Activity
Your job is to transcribe all the records that follow, excluding any pictures.

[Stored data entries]

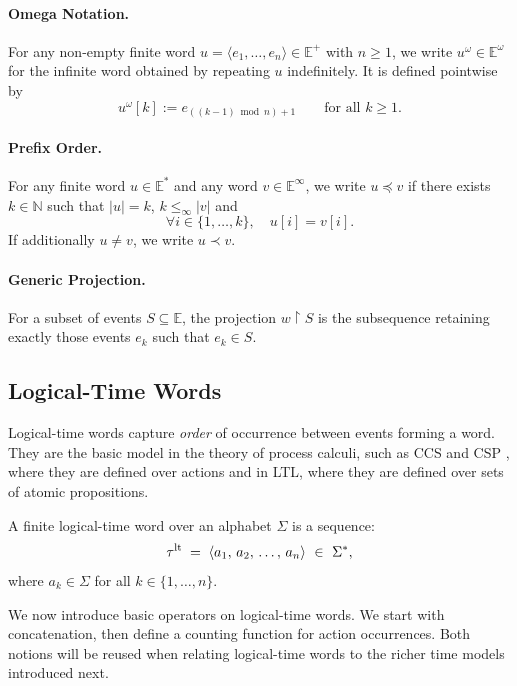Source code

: \paragraph{Omega Notation.}
For any non-empty finite word \(u=\langle e_1,\dots,e_n\rangle\in\mathbb{E}^{+}\) with \(n\ge 1\), we write \(u^{\omega}\in\mathbb{E}^{\omega}\) for the infinite word obtained by repeating \(u\) indefinitely. It is defined pointwise by
\[
u^{\omega}[k] := e_{((k-1) \bmod n)+1}
\qquad\text{for all } k\ge 1.
\]
\paragraph{Prefix Order.}
For any finite word \(u \in \mathbb{E}^{*}\) and any word \(v \in \mathbb{E}^{\infty}\), we write \(u \preceq v\) if there exists \(k \in \mathbb{N}\) such that \(|u|=k\), $k\leq_\infty |v|$ and 
\[
\forall i \in \{1,\dots,k\},\quad u[i]=v[i].
\]
If additionally \(u \neq v\), we write \(u \prec v\).


\paragraph{Generic Projection.}
For a subset of events $S \subseteq \mathbb{E}$, the projection $w{\upharpoonright}S$ is the subsequence retaining exactly those events $e_k$ such that $e_k \in S$.


\subsection{Logical-Time Words}

Logical-time words capture \emph{order} of occurrence between events forming a word. They are the basic model in the theory of process calculi, such as CCS \cite{Milner89} and CSP \cite{hoare1978communicating}, where they are defined over actions and in LTL, where they are defined over sets of atomic propositions. 

\begin{definition}
  A finite logical-time word over an alphabet \(\Sigma\) is a sequence:
  \[
  \tault\;=\; \trace{a_1,\, a_2,\,\dots,\,a_{n}}\ \in\ \Sigma^{*},
  \]
  where \(a_k\in\Sigma\) for all \(k\in\{1,\dots,n\}\).
\end{definition}

We now introduce basic operators on logical-time words. We start with concatenation, then define a counting function for action occurrences. Both notions will be reused when relating logical-time words to the richer time models introduced next.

Task result
Source code

: \paragraph{Omega Notation.}
For any non-empty finite word \(u=\langle e_1,\dots,e_n\rangle\in\mathbb{E}^{+}\) with \(n\ge 1\), we write \(u^{\omega}\in\mathbb{E}^{\omega}\) for the infinite word obtained by repeating \(u\) indefinitely. It is defined pointwise by
\[
u^{\omega}[k] := e_{((k-1) \bmod n)+1}
\qquad\text{for all } k\ge 1.
\]
\paragraph{Prefix Order.}
For any finite word \(u \in \mathbb{E}^{*}\) and any word \(v \in \mathbb{E}^{\infty}\), we write \(u \preceq v\) if there exists \(k \in \mathbb{N}\) such that \(|u|=k\), $k\leq_\infty |v|$ and 
\[
\forall i \in \{1,\dots,k\},\quad u[i]=v[i].
\]
If additionally \(u \neq v\), we write \(u \prec v\).


\paragraph{Generic Projection.}
For a subset of events $S \subseteq \mathbb{E}$, the projection $w{\upharpoonright}S$ is the subsequence retaining exactly those events $e_k$ such that $e_k \in S$.


\subsection{Logical-Time Words}

Logical-time words capture \emph{order} of occurrence between events forming a word. They are the basic model in the theory of process calculi, such as CCS \cite{Milner89} and CSP \cite{hoare1978communicating}, where they are defined over actions and in LTL, where they are defined over sets of atomic propositions. 

\begin{definition}
  A finite logical-time word over an alphabet \(\Sigma\) is a sequence:
  \[
  \tault\;=\; \trace{a_1,\, a_2,\,\dots,\,a_{n}}\ \in\ \Sigma^{*},
  \]
  where \(a_k\in\Sigma\) for all \(k\in\{1,\dots,n\}\).
\end{definition}

We now introduce basic operators on logical-time words. We start with concatenation, then define a counting function for action occurrences. Both notions will be reused when relating logical-time words to the richer time models introduced next.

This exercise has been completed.